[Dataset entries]

━━━━━━━━

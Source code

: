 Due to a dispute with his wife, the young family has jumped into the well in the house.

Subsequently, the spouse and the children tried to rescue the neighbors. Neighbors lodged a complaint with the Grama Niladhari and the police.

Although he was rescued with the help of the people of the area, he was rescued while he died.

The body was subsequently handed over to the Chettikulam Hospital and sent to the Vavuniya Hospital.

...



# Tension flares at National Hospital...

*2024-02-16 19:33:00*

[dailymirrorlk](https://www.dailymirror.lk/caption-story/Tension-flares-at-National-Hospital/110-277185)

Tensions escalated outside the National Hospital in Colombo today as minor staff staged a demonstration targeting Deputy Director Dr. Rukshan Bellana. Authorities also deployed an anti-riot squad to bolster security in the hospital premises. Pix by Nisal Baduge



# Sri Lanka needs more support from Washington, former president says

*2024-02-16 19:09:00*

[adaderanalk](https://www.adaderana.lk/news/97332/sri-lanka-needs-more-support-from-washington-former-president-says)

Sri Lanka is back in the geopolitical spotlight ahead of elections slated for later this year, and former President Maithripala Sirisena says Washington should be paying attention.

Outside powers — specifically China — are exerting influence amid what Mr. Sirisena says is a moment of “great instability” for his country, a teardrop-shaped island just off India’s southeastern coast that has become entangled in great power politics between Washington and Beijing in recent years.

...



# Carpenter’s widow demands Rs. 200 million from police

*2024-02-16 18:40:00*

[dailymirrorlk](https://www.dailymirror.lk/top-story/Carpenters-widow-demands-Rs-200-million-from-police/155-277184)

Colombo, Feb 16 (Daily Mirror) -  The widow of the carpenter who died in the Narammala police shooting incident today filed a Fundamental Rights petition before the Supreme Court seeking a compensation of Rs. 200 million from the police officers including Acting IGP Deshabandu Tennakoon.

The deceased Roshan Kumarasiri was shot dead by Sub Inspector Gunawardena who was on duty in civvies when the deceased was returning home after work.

━━━━━━━━

**What to produce:** Starting at the line that has "# Tension flares at National Hospital..." and ending at the line that has "Sri Lanka is", please write out the lines above exactly, leaving out all others.

**Expected output:**
# Tension flares at National Hospital...

*2024-02-16 19:33:00*

[dailymirrorlk](https://www.dailymirror.lk/caption-story/Tension-flares-at-National-Hospital/110-277185)

Tensions escalated outside the National Hospital in Colombo today as minor staff staged a demonstration targeting Deputy Director Dr. Rukshan Bellana. Authorities also deployed an anti-riot squad to bolster security in the hospital premises. Pix by Nisal Baduge



# Sri Lanka needs more support from Washington, former president says

*2024-02-16 19:09:00*

[adaderanalk](https://www.adaderana.lk/news/97332/sri-lanka-needs-more-support-from-washington-former-president-says)

Sri Lanka is back in the geopolitical spotlight ahead of elections slated for later this year, and former President Maithripala Sirisena says Washington should be paying attention.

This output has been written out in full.